§ **The task**: Take the lines of the data below from the very first through the line containing "# cdcfluview 0.7.0" and output them exactly, pictures excluded.

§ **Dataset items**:
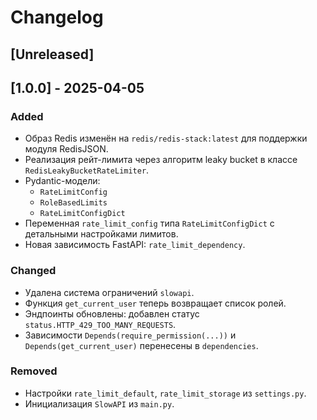 # Changelog


## [Unreleased]

## [1.0.0] - 2025-04-05

### Added
- Образ Redis изменён на `redis/redis-stack:latest` для поддержки модуля RedisJSON.
- Реализация рейт-лимита через алгоритм leaky bucket в классе `RedisLeakyBucketRateLimiter`.
- Pydantic-модели:
  - `RateLimitConfig`
  - `RoleBasedLimits`
  - `RateLimitConfigDict`
- Переменная `rate_limit_config` типа `RateLimitConfigDict` с детальными настройками лимитов.
- Новая зависимость FastAPI: `rate_limit_dependency`.

### Changed
- Удалена система ограничений `slowapi`.
- Функция `get_current_user` теперь возвращает список ролей.
- Эндпоинты обновлены: добавлен статус `status.HTTP_429_TOO_MANY_REQUESTS`.
- Зависимости `Depends(require_permission(...))` и `Depends(get_current_user)` перенесены в `dependencies`.

### Removed
- Настройки `rate_limit_default`, `rate_limit_storage` из `settings.py`.
- Инициализация `SlowAPI` из `main.py`.

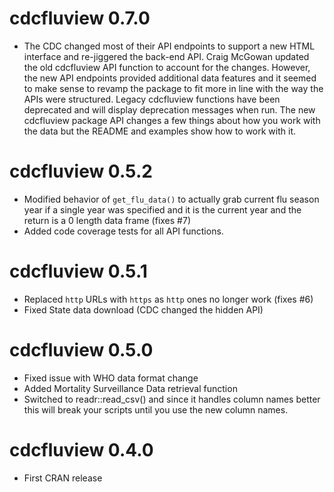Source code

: # cdcfluview 0.7.0

* The CDC changed most of their API endpoints to support a new HTML interface and 
  re-jiggered the back-end API. Craig McGowan updated the old cdcfluview API function
  to account for the changes. However, the new API endpoints provided additional
  data features and it seemed to make sense to revamp the package to fit more in line
  with the way the APIs were structured. Legacy cdcfluview functions have been deprecated
  and will display deprecation messages when run. The new cdcfluview package API
  changes a few things about how you work with the data but the README and examples
  show how to work with it. 

# cdcfluview 0.5.2

* Modified behavior of `get_flu_data()` to actually grab current flu season
  year if a single year was specified and it is the current year and the
  return is a 0 length data frame (fixes #7)
* Added code coverage tests for all API functions.
  
# cdcfluview 0.5.1

* Replaced `http` URLs with `https` as `http` ones no longer work (fixes #6)
* Fixed State data download (CDC changed the hidden API)

# cdcfluview 0.5.0

* Fixed issue with WHO data format change
* Added Mortality Surveillance Data retrieval function
* Switched to readr::read_csv() and since it handles column names
  better this will break your scripts until you use the new
  column names.

# cdcfluview 0.4.0

* First CRAN release
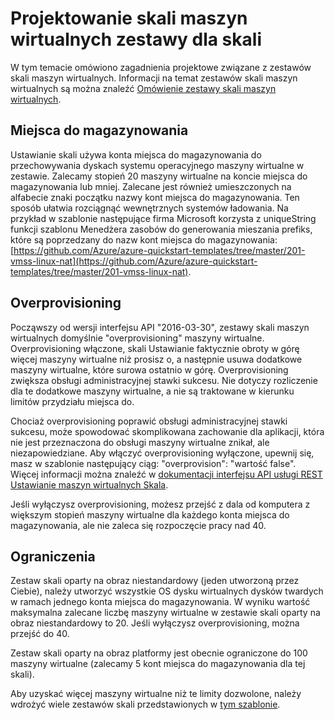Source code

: <properties
    pageTitle="Projektowanie skali maszyn wirtualnych zestawy dla skali | Microsoft Azure"
    description="Dowiedz się, jak zaprojektować z zestawów skali maszyn wirtualnych Skala"
    keywords="Ustawia skali maszyn wirtualnych maszyn wirtualnych Linux," 
    services="virtual-machine-scale-sets"
    documentationCenter=""
    authors="gatneil"
    manager="madhana"
    editor="tysonn"
    tags="azure-resource-manager" />

<tags
    ms.service="virtual-machine-scale-sets"
    ms.workload="na"
    ms.tgt_pltfrm="vm-linux"
    ms.devlang="na"
    ms.topic="article"
    ms.date="07/28/2016"
    ms.author="gatneil"/>

# <a name="designing-vm-scale-sets-for-scale"></a>Projektowanie skali maszyn wirtualnych zestawy dla skali

W tym temacie omówiono zagadnienia projektowe związane z zestawów skali maszyn wirtualnych. Informacji na temat zestawów skali maszyn wirtualnych są można znaleźć [Omówienie zestawy skali maszyn wirtualnych](virtual-machine-scale-sets-overview.md).


## <a name="storage"></a>Miejsca do magazynowania

Ustawianie skali używa konta miejsca do magazynowania do przechowywania dyskach systemu operacyjnego maszyny wirtualne w zestawie. Zalecamy stopień 20 maszyny wirtualne na koncie miejsca do magazynowania lub mniej. Zalecane jest również umieszczonych na alfabecie znaki początku nazwy kont miejsca do magazynowania. Ten sposób ułatwia rozciągnąć wewnętrznych systemów ładowania. Na przykład w szablonie następujące firma Microsoft korzysta z uniqueString funkcji szablonu Menedżera zasobów do generowania mieszania prefiks, które są poprzedzany do nazw kont miejsca do magazynowania: [https://github.com/Azure/azure-quickstart-templates/tree/master/201-vmss-linux-nat](https://github.com/Azure/azure-quickstart-templates/tree/master/201-vmss-linux-nat).


## <a name="overprovisioning"></a>Overprovisioning

Począwszy od wersji interfejsu API "2016-03-30", zestawy skali maszyn wirtualnych domyślnie "overprovisioning" maszyny wirtualne. Overprovisioning włączone, skali Ustawianie faktycznie obroty w górę więcej maszyny wirtualne niż prosisz o, a następnie usuwa dodatkowe maszyny wirtualne, które surowa ostatnio w górę. Overprovisioning zwiększa obsługi administracyjnej stawki sukcesu. Nie dotyczy rozliczenie dla te dodatkowe maszyny wirtualne, a nie są traktowane w kierunku limitów przydziału miejsca do.

Chociaż overprovisioning poprawić obsługi administracyjnej stawki sukcesu, może spowodować skomplikowana zachowanie dla aplikacji, która nie jest przeznaczona do obsługi maszyny wirtualne znikał, ale niezapowiedziane. Aby włączyć overprovisioning wyłączone, upewnij się, masz w szablonie następujący ciąg: "overprovision": "wartość false". Więcej informacji można znaleźć w [dokumentacji interfejsu API usługi REST Ustawianie maszyn wirtualnych Skala](https://msdn.microsoft.com/library/azure/mt589035.aspx).

Jeśli wyłączysz overprovisioning, możesz przejść z dala od komputera z większym stopień maszyny wirtualne dla każdego konta miejsca do magazynowania, ale nie zaleca się rozpoczęcie pracy nad 40.


## <a name="limits"></a>Ograniczenia
Zestaw skali oparty na obraz niestandardowy (jeden utworzoną przez Ciebie), należy utworzyć wszystkie OS dysku wirtualnych dysków twardych w ramach jednego konta miejsca do magazynowania. W wyniku wartość maksymalna zalecane liczbę maszyny wirtualne w zestawie skali oparty na obraz niestandardowy to 20. Jeśli wyłączysz overprovisioning, można przejść do 40.

Zestaw skali oparty na obraz platformy jest obecnie ograniczone do 100 maszyny wirtualne (zalecamy 5 kont miejsca do magazynowania dla tej skali).

Aby uzyskać więcej maszyny wirtualne niż te limity dozwolone, należy wdrożyć wiele zestawów skali przedstawionych w [tym szablonie](https://github.com/Azure/azure-quickstart-templates/tree/master/301-custom-images-at-scale).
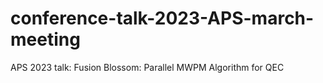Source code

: # conference-talk-2023-APS-march-meeting

APS 2023 talk: Fusion Blossom: Parallel MWPM Algorithm for QEC
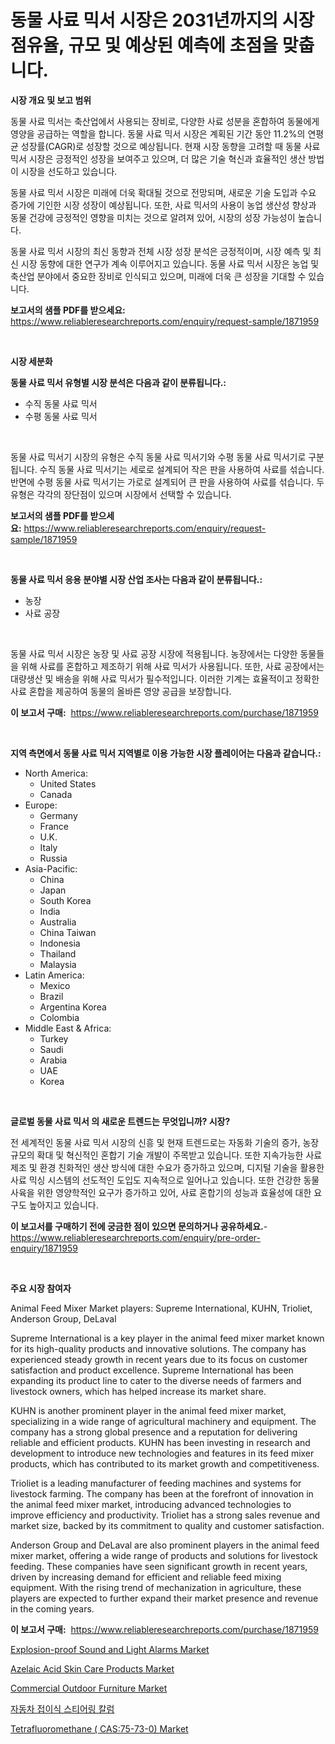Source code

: <p><h1>동물 사료 믹서 시장은 2031년까지의 시장 점유율, 규모 및 예상된 예측에 초점을 맞춥니다.</h1></p><p><strong>시장 개요 및 보고 범위</strong></p>
<p><p>동물 사료 믹서는 축산업에서 사용되는 장비로, 다양한 사료 성분을 혼합하여 동물에게 영양을 공급하는 역할을 합니다. 동물 사료 믹서 시장은 계획된 기간 동안 11.2%의 연평균 성장률(CAGR)로 성장할 것으로 예상됩니다. 현재 시장 동향을 고려할 때 동물 사료 믹서 시장은 긍정적인 성장을 보여주고 있으며, 더 많은 기술 혁신과 효율적인 생산 방법이 시장을 선도하고 있습니다.</p><p>동물 사료 믹서 시장은 미래에 더욱 확대될 것으로 전망되며, 새로운 기술 도입과 수요 증가에 기인한 시장 성장이 예상됩니다. 또한, 사료 믹서의 사용이 농업 생산성 향상과 동물 건강에 긍정적인 영향을 미치는 것으로 알려져 있어, 시장의 성장 가능성이 높습니다.</p><p>동물 사료 믹서 시장의 최신 동향과 전체 시장 성장 분석은 긍정적이며, 시장 예측 및 최신 시장 동향에 대한 연구가 계속 이루어지고 있습니다. 동물 사료 믹서 시장은 농업 및 축산업 분야에서 중요한 장비로 인식되고 있으며, 미래에 더욱 큰 성장을 기대할 수 있습니다.</p></p>
<p><strong>보고서의 샘플 PDF를 받으세요:</strong> <a href="https://www.reliableresearchreports.com/enquiry/request-sample/1871959">https://www.reliableresearchreports.com/enquiry/request-sample/1871959</a></p>
<p>&nbsp;</p>
<p><strong>시장 세분화</strong></p>
<p><strong>동물 사료 믹서 유형별 시장 분석은 다음과 같이 분류됩니다.:</strong></p>
<p><ul><li>수직 동물 사료 믹서</li><li>수평 동물 사료 믹서</li></ul></p>
<p>&nbsp;</p>
<p><p>동물 사료 믹서기 시장의 유형은 수직 동물 사료 믹서기와 수평 동물 사료 믹서기로 구분됩니다. 수직 동물 사료 믹서기는 세로로 설계되어 작은 판을 사용하여 사료를 섞습니다. 반면에 수평 동물 사료 믹서기는 가로로 설계되어 큰 판을 사용하여 사료를 섞습니다. 두 유형은 각각의 장단점이 있으며 시장에서 선택할 수 있습니다.</p></p>
<p><strong>보고서의 샘플 PDF를 받으세요:</strong>&nbsp;<a href="https://www.reliableresearchreports.com/enquiry/request-sample/1871959">https://www.reliableresearchreports.com/enquiry/request-sample/1871959</a></p>
<p>&nbsp;</p>
<p><strong> 동물 사료 믹서 응용 분야별 시장 산업 조사는 다음과 같이 분류됩니다.:</strong></p>
<p><ul><li>농장</li><li>사료 공장</li></ul></p>
<p>&nbsp;</p>
<p><p>동물 사료 믹서 시장은 농장 및 사료 공장 시장에 적용됩니다. 농장에서는 다양한 동물들을 위해 사료를 혼합하고 제조하기 위해 사료 믹서가 사용됩니다. 또한, 사료 공장에서는 대량생산 및 배송을 위해 사료 믹서가 필수적입니다. 이러한 기계는 효율적이고 정확한 사료 혼합을 제공하여 동물의 올바른 영양 공급을 보장합니다.</p></p>
<p><strong>이 보고서 구매:</strong>&nbsp; <a href="https://www.reliableresearchreports.com/purchase/1871959">https://www.reliableresearchreports.com/purchase/1871959</a></p>
<p>&nbsp;</p>
<p><strong>지역 측면에서 동물 사료 믹서 지역별로 이용 가능한 시장 플레이어는 다음과 같습니다.:</strong></p>
<p><ul>
    <li>
        North America:
        <ul>
            <li>United States</li>
            <li>Canada</li>
        </ul>
    </li>
    <li>
        Europe:
        <ul>
            <li>Germany</li>
            <li>France</li>
            <li>U.K.</li>
            <li>Italy</li>
            <li>Russia</li>
        </ul>
    </li>
    <li>
        Asia-Pacific:
        <ul>
            <li>China</li>
            <li>Japan</li>
            <li>South Korea</li>
            <li>India</li>
            <li>Australia</li>
            <li>China Taiwan</li>
            <li>Indonesia</li>
            <li>Thailand</li>
            <li>Malaysia</li>
        </ul>
    </li>
    <li>
        Latin America:
        <ul>
            <li>Mexico</li>
            <li>Brazil</li>
            <li>Argentina Korea</li>
            <li>Colombia</li>
        </ul>
    </li>
    <li>
        Middle East & Africa:
        <ul>
            <li>Turkey</li>
            <li>Saudi</li>
            <li>Arabia</li>
            <li>UAE</li>
            <li>Korea</li>
        </ul>
    </li>
    </ul></p>
<p>&nbsp;</p>
<p><strong>글로벌 동물 사료 믹서 의 새로운 트렌드는 무엇입니까? 시장?</strong></p>
<p><p>전 세계적인 동물 사료 믹서 시장의 신흥 및 현재 트렌드로는 자동화 기술의 증가, 농장 규모의 확대 및 혁신적인 혼합기 기술 개발이 주목받고 있습니다. 또한 지속가능한 사료 제조 및 환경 친화적인 생산 방식에 대한 수요가 증가하고 있으며, 디지털 기술을 활용한 사료 믹싱 시스템의 선도적인 도입도 지속적으로 일어나고 있습니다. 또한 건강한 동물 사육을 위한 영양학적인 요구가 증가하고 있어, 사료 혼합기의 성능과 효율성에 대한 요구도 높아지고 있습니다.</p></p>
<p><strong>이 보고서를 구매하기 전에 궁금한 점이 있으면 문의하거나 공유하세요.</strong>- <a href="https://www.reliableresearchreports.com/enquiry/pre-order-enquiry/1871959">https://www.reliableresearchreports.com/enquiry/pre-order-enquiry/1871959</a></p>
<p>&nbsp;</p>
<p><strong>주요 시장 참여자</strong></p>
<p><p>Animal Feed Mixer Market players: Supreme International, KUHN, Trioliet, Anderson Group, DeLaval</p><p>Supreme International is a key player in the animal feed mixer market known for its high-quality products and innovative solutions. The company has experienced steady growth in recent years due to its focus on customer satisfaction and product excellence. Supreme International has been expanding its product line to cater to the diverse needs of farmers and livestock owners, which has helped increase its market share.</p><p>KUHN is another prominent player in the animal feed mixer market, specializing in a wide range of agricultural machinery and equipment. The company has a strong global presence and a reputation for delivering reliable and efficient products. KUHN has been investing in research and development to introduce new technologies and features in its feed mixer products, which has contributed to its market growth and competitiveness.</p><p>Trioliet is a leading manufacturer of feeding machines and systems for livestock farming. The company has been at the forefront of innovation in the animal feed mixer market, introducing advanced technologies to improve efficiency and productivity. Trioliet has a strong sales revenue and market size, backed by its commitment to quality and customer satisfaction.</p><p>Anderson Group and DeLaval are also prominent players in the animal feed mixer market, offering a wide range of products and solutions for livestock feeding. These companies have seen significant growth in recent years, driven by increasing demand for efficient and reliable feed mixing equipment. With the rising trend of mechanization in agriculture, these players are expected to further expand their market presence and revenue in the coming years.</p></p>
<p><strong>이 보고서 구매:</strong>&nbsp;&nbsp;<a href="https://www.reliableresearchreports.com/purchase/1871959">https://www.reliableresearchreports.com/purchase/1871959</a></p>
<p><p><a href="https://issuu.com/reportprime-2/docs/explosion-proof-sound-and-light-alarms-market-size">Explosion-proof Sound and Light Alarms Market</a></p><p><a href="https://github.com/seekum/Market-Research-Report-List-1/blob/main/azelaic-acid-skin-care-products-market.md">Azelaic Acid Skin Care Products Market</a></p><p><a href="https://github.com/nancykennedykellievqfqt2/Market-Research-Report-List-1/blob/main/commercial-outdoor-furniture-market.md">Commercial Outdoor Furniture Market</a></p><p><a href="https://medium.com/@trevorkruvalis5678/%EC%9E%90%EB%8F%99%EC%B0%A8-%EC%A0%91%EC%9D%B4%EC%8B%9D-%EC%A1%B0%ED%96%A5-%EC%BB%AC%EB%9F%BC-%EC%8B%9C%EC%9E%A5-%EA%B7%9C%EB%AA%A8-%EC%8B%9C%EC%9E%A5-%EC%A0%84%EB%A7%9D-%EB%B0%8F-%EC%8B%9C%EC%9E%A5-%EC%98%88%EC%B8%A1-2024%EB%85%84%EB%B6%80%ED%84%B0-2031%EB%85%84%EA%B9%8C%EC%A7%80-5cc2e80f9498">자동차 접이식 스티어링 칼럼</a></p><p><a href="https://issuu.com/reportprime-2/docs/tetrafluoromethane-cas75-73-0-market-size-2030.ppt">Tetrafluoromethane ( CAS:75-73-0) Market</a></p></p>
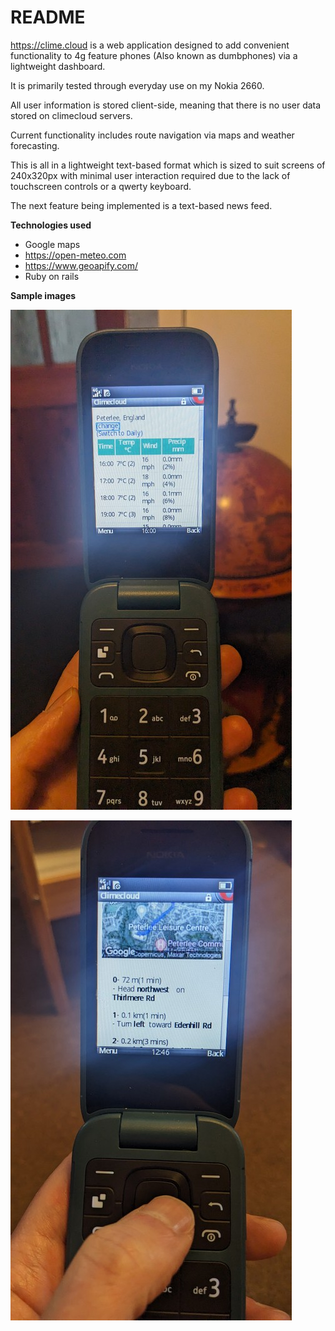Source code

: # README

<https://clime.cloud> is a web application designed to add convenient functionality to 4g feature phones (Also known as dumbphones) via a lightweight dashboard.

It is primarily tested through everyday use on my Nokia 2660.

All user information is stored client-side, meaning that there is no user data stored on climecloud servers.

Current functionality includes route navigation via maps and weather forecasting.

This is all in a lightweight text-based format which is  sized to suit screens of 240x320px with minimal user interaction required due to the lack of touchscreen controls or a qwerty keyboard.

The next feature being implemented is a text-based news feed.

**Technologies used**

- Google maps
- <https://open-meteo.com>
- <https://www.geoapify.com/>
- Ruby on rails

**Sample images**

![Weather forecast screen](images/3tn.jpeg)

![Directions screen](images/7tn.jpeg)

§ **Result of the exercise**:
 # Changelog


## [Unreleased]

## [1.0.0] - 2025-04-05

### Added
- Образ Redis изменён на `redis/redis-stack:latest` для поддержки модуля RedisJSON.
- Реализация рейт-лимита через алгоритм leaky bucket в классе `RedisLeakyBucketRateLimiter`.
- Pydantic-модели:
  - `RateLimitConfig`
  - `RoleBasedLimits`
  - `RateLimitConfigDict`
- Переменная `rate_limit_config` типа `RateLimitConfigDict` с детальными настройками лимитов.
- Новая зависимость FastAPI: `rate_limit_dependency`.

### Changed
- Удалена система ограничений `slowapi`.
- Функция `get_current_user` теперь возвращает список ролей.
- Эндпоинты обновлены: добавлен статус `status.HTTP_429_TOO_MANY_REQUESTS`.
- Зависимости `Depends(require_permission(...))` и `Depends(get_current_user)` перенесены в `dependencies`.

### Removed
- Настройки `rate_limit_default`, `rate_limit_storage` из `settings.py`.
- Инициализация `SlowAPI` из `main.py`.

Source code

: # cdcfluview 0.7.0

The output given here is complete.